Source texts of formatted documents
[Start of section]

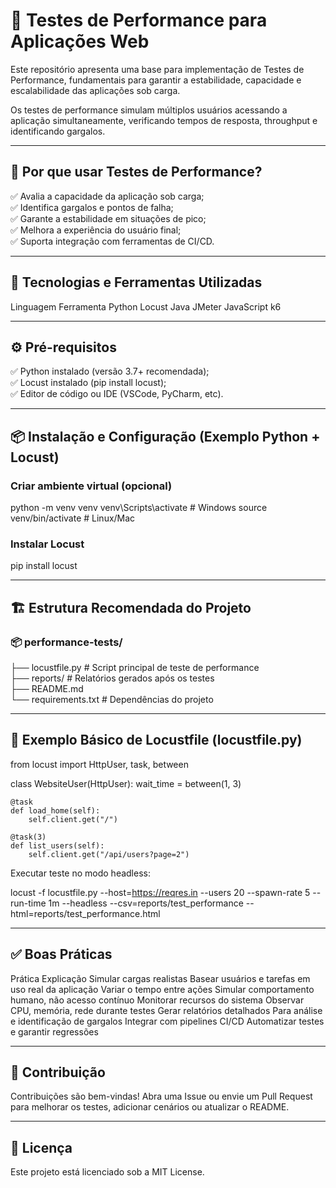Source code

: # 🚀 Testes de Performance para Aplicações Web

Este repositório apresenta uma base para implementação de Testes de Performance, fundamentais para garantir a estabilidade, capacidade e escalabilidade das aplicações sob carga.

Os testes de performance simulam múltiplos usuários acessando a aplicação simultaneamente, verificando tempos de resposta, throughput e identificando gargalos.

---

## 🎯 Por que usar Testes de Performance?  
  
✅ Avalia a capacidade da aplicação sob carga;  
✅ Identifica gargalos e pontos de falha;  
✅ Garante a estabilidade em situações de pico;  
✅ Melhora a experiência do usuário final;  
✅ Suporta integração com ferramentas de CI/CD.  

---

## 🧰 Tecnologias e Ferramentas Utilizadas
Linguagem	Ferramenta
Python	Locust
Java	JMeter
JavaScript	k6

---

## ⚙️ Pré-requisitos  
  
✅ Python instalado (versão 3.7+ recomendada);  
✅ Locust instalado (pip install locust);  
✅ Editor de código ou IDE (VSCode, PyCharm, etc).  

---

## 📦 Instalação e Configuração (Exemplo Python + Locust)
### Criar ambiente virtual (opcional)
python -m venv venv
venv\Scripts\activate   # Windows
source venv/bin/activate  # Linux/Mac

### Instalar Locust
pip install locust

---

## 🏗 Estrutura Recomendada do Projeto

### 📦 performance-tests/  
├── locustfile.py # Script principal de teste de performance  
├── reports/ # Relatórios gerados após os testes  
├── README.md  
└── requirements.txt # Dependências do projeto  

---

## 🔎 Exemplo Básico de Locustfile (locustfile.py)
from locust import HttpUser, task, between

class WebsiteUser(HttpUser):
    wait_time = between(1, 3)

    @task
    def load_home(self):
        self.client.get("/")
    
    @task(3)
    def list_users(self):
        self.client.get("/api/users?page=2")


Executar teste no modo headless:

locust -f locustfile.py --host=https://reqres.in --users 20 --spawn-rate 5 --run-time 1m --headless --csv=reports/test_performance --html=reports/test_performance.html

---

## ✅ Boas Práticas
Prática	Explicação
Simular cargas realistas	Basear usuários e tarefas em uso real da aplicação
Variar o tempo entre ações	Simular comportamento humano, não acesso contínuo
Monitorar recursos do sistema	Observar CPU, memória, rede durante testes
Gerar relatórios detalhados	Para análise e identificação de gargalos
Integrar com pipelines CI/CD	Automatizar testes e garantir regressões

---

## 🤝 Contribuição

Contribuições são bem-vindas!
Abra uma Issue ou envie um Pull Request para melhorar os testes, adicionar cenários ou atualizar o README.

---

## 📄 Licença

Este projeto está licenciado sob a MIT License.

[End of section]
[Start of section]

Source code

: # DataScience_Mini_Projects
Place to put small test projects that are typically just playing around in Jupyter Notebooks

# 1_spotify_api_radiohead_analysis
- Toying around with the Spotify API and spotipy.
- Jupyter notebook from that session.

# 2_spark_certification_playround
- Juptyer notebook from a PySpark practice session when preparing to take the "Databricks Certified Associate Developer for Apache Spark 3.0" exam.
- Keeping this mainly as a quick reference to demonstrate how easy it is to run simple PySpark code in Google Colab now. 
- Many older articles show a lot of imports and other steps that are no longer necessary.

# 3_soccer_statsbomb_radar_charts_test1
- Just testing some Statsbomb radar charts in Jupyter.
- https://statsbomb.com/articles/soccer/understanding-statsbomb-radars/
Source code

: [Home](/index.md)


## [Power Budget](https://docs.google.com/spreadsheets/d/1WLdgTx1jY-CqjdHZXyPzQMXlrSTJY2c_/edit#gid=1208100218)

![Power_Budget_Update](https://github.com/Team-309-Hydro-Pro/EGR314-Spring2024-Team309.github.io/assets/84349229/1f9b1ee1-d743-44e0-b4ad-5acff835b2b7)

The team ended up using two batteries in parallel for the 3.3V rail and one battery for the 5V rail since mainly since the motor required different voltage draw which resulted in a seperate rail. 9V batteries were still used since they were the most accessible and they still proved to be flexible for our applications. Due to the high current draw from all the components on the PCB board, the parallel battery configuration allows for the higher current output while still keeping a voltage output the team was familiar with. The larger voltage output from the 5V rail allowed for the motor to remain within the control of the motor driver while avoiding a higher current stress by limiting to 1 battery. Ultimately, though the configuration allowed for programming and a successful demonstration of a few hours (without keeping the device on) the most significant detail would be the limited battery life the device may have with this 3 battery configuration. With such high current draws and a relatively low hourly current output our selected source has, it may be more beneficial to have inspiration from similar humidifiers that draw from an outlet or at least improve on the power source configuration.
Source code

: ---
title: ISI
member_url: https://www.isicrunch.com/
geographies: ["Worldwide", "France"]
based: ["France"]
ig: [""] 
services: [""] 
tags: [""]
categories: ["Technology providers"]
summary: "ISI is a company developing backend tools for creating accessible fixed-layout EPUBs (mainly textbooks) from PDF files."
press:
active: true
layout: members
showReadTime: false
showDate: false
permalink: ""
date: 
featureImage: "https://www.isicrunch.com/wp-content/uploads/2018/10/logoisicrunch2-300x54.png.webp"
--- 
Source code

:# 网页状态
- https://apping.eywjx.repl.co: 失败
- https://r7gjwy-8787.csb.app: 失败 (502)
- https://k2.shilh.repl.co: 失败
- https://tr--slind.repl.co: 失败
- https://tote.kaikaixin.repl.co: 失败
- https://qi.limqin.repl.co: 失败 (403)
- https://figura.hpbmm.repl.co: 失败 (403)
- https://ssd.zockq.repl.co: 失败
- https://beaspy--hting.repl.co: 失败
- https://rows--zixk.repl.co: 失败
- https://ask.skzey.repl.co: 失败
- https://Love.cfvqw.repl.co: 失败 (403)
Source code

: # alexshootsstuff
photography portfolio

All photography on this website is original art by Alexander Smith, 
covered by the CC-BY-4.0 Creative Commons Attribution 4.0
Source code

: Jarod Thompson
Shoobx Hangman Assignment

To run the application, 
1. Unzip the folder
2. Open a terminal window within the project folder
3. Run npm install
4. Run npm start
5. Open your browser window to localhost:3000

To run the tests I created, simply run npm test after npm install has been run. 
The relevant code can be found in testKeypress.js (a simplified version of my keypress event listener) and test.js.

[End of section]

→ **Problem requirements**: Your response should contain each line of the entries above that holds the string "photography".

→ **Expected answer**:
photography portfolio
All photography on this website is original art by Alexander Smith, 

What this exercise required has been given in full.